Gradient Boosting
Sequentially correcting trees
Trains hundreds of small trees in sequence, each one focusing on the errors of those before it — typically the first choice for tabular data.
Gradient boosting is the boosting sibling of random forest's bagging. In bagging, trees are trained in parallel and independently; in boosting they're trained sequentially — each new tree fits the gradient of the loss of the cumulative predictions of the previous trees. The loss decreases step by step.
Different loss functions are supported (log-loss for classification, MSE for regression, custom objectives), and the boosting framework adapts to each. The key advantage: the model deliberately optimizes the loss landscape — which is why gradient boosting is rarely outside the top of any tabular ML competition.

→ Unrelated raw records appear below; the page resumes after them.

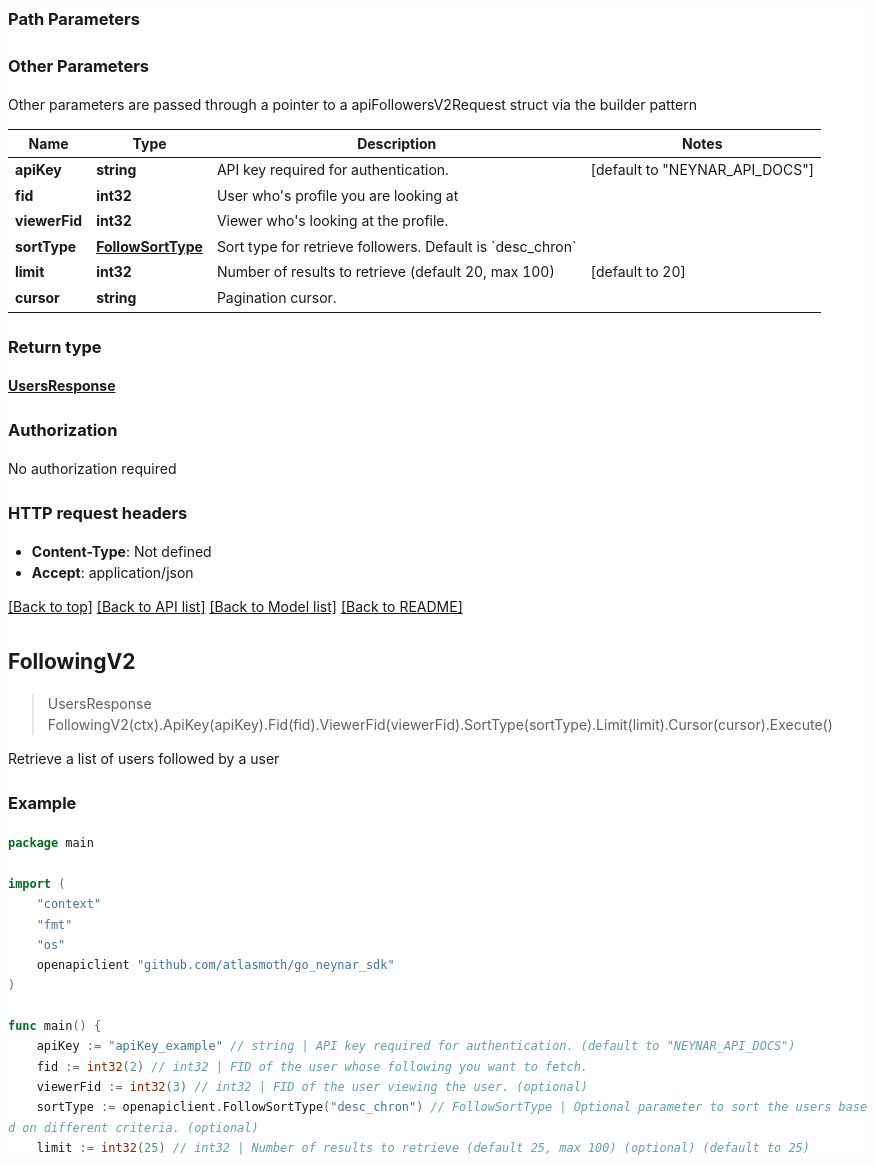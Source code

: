 ### Path Parameters

### Other Parameters

Other parameters are passed through a pointer to a apiFollowersV2Request struct via the builder pattern

| Name          | Type                                    | Description                                                         | Notes                                    |
| ------------- | --------------------------------------- | ------------------------------------------------------------------- | ---------------------------------------- |
| **apiKey**    | **string**                              | API key required for authentication.                                | [default to &quot;NEYNAR_API_DOCS&quot;] |
| **fid**       | **int32**                               | User who&#39;s profile you are looking at                           |
| **viewerFid** | **int32**                               | Viewer who&#39;s looking at the profile.                            |
| **sortType**  | [**FollowSortType**](FollowSortType.md) | Sort type for retrieve followers. Default is &#x60;desc_chron&#x60; |
| **limit**     | **int32**                               | Number of results to retrieve (default 20, max 100)                 | [default to 20]                          |
| **cursor**    | **string**                              | Pagination cursor.                                                  |

### Return type

[**UsersResponse**](UsersResponse.md)

### Authorization

No authorization required

### HTTP request headers

- **Content-Type**: Not defined
- **Accept**: application/json

[[Back to top]](#) [[Back to API list]](../README.md#documentation-for-api-endpoints)
[[Back to Model list]](../README.md#documentation-for-models)
[[Back to README]](../README.md)

## FollowingV2

> UsersResponse FollowingV2(ctx).ApiKey(apiKey).Fid(fid).ViewerFid(viewerFid).SortType(sortType).Limit(limit).Cursor(cursor).Execute()

Retrieve a list of users followed by a user

### Example

```go
package main

import (
	"context"
	"fmt"
	"os"
	openapiclient "github.com/atlasmoth/go_neynar_sdk"
)

func main() {
	apiKey := "apiKey_example" // string | API key required for authentication. (default to "NEYNAR_API_DOCS")
	fid := int32(2) // int32 | FID of the user whose following you want to fetch.
	viewerFid := int32(3) // int32 | FID of the user viewing the user. (optional)
	sortType := openapiclient.FollowSortType("desc_chron") // FollowSortType | Optional parameter to sort the users based on different criteria. (optional)
	limit := int32(25) // int32 | Number of results to retrieve (default 25, max 100) (optional) (default to 25)
```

Popular libraries: XGBoost (mature, well-documented), LightGBM (extremely fast, scales to large datasets), CatBoost (handles categorical features natively). All implement the same idea with different optimizations.
For a sales forecast you first hire a junior. They get close, but miss by 50K monthly. You hire a senior analyst and tell them "focus on the junior's mistakes". You then add a senior forecaster: "close the gap left by the first two." Three people together far outperform any one of them — each one targets the previous shortfalls. That's gradient boosting.

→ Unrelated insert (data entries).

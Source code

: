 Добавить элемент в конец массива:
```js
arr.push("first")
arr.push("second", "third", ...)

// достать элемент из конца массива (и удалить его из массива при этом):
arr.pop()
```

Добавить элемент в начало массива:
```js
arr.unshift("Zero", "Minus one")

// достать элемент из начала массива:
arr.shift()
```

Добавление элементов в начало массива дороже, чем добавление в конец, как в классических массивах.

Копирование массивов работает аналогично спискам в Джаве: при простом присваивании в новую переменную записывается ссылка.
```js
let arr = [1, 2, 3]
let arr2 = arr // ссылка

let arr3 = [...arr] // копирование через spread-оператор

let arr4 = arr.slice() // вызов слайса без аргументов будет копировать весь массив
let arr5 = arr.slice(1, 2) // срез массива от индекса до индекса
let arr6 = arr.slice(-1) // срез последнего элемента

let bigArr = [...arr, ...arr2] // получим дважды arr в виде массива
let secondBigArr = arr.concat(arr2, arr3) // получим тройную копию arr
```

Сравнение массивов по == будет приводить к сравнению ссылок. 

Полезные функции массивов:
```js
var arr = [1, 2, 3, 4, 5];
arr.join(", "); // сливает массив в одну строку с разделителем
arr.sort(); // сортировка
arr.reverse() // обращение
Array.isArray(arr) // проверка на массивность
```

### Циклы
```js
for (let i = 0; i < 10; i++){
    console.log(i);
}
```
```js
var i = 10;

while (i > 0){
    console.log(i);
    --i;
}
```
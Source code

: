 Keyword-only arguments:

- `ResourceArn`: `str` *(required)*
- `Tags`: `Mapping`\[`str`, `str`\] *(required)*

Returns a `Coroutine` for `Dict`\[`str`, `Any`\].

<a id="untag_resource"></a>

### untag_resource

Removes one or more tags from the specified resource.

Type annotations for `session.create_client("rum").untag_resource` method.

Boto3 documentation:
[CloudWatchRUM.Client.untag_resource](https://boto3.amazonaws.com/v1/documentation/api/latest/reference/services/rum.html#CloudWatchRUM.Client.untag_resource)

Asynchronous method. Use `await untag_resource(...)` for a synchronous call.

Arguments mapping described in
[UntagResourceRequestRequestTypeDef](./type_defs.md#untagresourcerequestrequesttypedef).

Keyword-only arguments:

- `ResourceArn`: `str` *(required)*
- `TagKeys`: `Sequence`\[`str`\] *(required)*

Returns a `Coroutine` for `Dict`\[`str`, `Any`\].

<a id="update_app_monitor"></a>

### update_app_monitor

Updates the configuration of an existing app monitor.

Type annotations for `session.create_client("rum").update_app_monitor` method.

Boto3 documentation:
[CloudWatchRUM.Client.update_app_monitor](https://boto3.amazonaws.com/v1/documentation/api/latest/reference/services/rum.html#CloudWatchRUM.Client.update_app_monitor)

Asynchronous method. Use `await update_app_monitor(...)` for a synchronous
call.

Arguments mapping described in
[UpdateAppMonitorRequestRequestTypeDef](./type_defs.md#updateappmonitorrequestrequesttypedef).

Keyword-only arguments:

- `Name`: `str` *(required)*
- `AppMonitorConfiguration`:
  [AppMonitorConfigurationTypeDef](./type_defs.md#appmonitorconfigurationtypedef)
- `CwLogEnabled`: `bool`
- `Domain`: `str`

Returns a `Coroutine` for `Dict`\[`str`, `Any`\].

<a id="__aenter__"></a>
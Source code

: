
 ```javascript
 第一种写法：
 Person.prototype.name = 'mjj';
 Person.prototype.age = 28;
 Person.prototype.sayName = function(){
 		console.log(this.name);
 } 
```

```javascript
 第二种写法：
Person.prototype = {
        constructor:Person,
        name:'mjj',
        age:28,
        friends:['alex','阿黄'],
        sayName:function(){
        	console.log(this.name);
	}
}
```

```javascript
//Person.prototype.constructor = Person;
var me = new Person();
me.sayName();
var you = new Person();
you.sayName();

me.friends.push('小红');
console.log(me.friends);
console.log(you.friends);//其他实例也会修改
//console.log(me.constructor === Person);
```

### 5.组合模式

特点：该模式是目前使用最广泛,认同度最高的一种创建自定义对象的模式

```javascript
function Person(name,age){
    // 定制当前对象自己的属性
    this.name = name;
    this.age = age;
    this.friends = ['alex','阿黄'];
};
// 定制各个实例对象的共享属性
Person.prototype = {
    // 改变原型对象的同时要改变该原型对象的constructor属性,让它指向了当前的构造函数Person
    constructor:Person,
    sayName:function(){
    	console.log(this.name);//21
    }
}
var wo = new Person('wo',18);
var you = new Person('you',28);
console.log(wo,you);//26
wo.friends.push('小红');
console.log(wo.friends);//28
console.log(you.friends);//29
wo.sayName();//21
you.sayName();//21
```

A credit card company wants a per-transaction fraud score. Data is highly imbalanced (0.1% fraud), high-dimensional (200+ features), with strongly nonlinear interactions (location + time + amount jointly matter). Logistic regression hits AUC 0.78, random forest 0.86, LightGBM 0.93.
The training proceeds in stages: the first 100 trees learn the coarse pattern (high amount + foreign country = risky); the next 100 capture subtler combinations (night + small amount + new card = a different fraud archetype). By tree 1,500 every tree is shaving off the last bit of residual error. End result: fast (50K txns/sec) and accurate.
import lightgbm as lgb
from sklearn.model_selection import train_test_split
from sklearn.metrics import roc_auc_score
X_train, X_val, y_train, y_val = train_test_split(X, y, test_size=0.2, stratify=y)

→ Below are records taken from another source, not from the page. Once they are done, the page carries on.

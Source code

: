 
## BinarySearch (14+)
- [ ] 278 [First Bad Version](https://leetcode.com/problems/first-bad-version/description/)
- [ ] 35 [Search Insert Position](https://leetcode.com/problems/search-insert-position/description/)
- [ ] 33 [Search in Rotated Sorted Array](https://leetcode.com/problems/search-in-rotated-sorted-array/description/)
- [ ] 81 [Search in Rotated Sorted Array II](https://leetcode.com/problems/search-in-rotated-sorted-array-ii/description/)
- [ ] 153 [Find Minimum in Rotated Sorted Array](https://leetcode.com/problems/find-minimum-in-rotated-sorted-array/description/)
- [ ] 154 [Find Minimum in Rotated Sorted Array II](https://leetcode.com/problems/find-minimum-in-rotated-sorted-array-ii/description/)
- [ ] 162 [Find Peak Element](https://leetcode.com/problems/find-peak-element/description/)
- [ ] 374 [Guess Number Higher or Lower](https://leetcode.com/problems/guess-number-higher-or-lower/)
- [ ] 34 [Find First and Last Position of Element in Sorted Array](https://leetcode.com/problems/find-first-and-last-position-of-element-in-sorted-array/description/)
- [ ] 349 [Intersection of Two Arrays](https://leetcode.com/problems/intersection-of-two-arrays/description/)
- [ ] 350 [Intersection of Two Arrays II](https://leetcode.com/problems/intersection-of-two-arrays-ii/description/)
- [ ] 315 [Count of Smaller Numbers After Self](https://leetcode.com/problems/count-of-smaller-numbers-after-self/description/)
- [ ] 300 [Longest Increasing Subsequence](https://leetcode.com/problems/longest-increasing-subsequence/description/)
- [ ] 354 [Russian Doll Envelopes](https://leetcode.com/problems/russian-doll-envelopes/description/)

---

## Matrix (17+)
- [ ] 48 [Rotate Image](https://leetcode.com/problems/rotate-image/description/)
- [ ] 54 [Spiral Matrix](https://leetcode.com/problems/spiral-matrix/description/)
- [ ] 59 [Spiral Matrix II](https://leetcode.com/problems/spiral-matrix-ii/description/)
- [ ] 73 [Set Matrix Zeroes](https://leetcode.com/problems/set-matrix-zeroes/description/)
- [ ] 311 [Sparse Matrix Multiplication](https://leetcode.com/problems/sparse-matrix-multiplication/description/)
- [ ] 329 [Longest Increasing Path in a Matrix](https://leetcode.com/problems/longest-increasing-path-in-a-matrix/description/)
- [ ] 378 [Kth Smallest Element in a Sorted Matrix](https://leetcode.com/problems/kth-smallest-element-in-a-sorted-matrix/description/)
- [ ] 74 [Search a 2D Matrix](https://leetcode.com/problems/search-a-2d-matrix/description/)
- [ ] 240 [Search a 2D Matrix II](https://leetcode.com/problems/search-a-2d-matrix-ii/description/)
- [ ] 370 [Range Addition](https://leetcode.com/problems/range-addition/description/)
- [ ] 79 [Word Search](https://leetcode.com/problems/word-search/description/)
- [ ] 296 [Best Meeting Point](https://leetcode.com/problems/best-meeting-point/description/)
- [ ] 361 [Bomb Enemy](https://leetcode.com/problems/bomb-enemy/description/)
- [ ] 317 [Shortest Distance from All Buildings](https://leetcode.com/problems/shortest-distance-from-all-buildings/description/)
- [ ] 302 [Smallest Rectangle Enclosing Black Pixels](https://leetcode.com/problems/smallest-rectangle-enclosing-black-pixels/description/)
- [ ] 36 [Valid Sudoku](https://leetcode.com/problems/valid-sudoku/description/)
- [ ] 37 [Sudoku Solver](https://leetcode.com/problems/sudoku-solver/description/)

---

train_set = lgb.Dataset(X_train, label=y_train)
val_set = lgb.Dataset(X_val, label=y_val, reference=train_set)
params = {
"objective": "binary",
"metric": "auc",
"learning_rate": 0.05,
"num_leaves": 63,
"feature_fraction": 0.8,
"bagging_fraction": 0.8,
"bagging_freq": 5,
"is_unbalance": True,
"verbose": -1,
}
model = lgb.train(
params,
train_set,
num_boost_round=2000,
valid_sets=[val_set],
callbacks=[lgb.early_stopping(50), lgb.log_evaluation(100)],
)
preds = model.predict(X_val)
print(f"AUC: {roc_auc_score(y_val, preds):.4f}")- Tabular data and accuracy is the priority — usually the first pick
- Complex nonlinear relationships and feature interactions
- Both classification and regression in one stack
- Less time spent on feature engineering — boosting is forgiving
- Tiny datasets (~<1K rows) — overfit risk; try linear models first
- Strict explainability without SHAP — boosting is mostly a black box
- Unstructured data: images, audio, text — deep learning dominates
No early stopping
Train for too many rounds and you overfit. Use early_stopping_rounds with a validation set.
Wrong overfit knobs
max_depth, num_leaves, min_child_samples, L1/L2 regularization — they interact. Don't tune one at a time; use Optuna or similar.
Mishandling categoricals
XGBoost and LightGBM need careful categorical handling (or one-hot). CatBoost handles them natively — use it if you have many.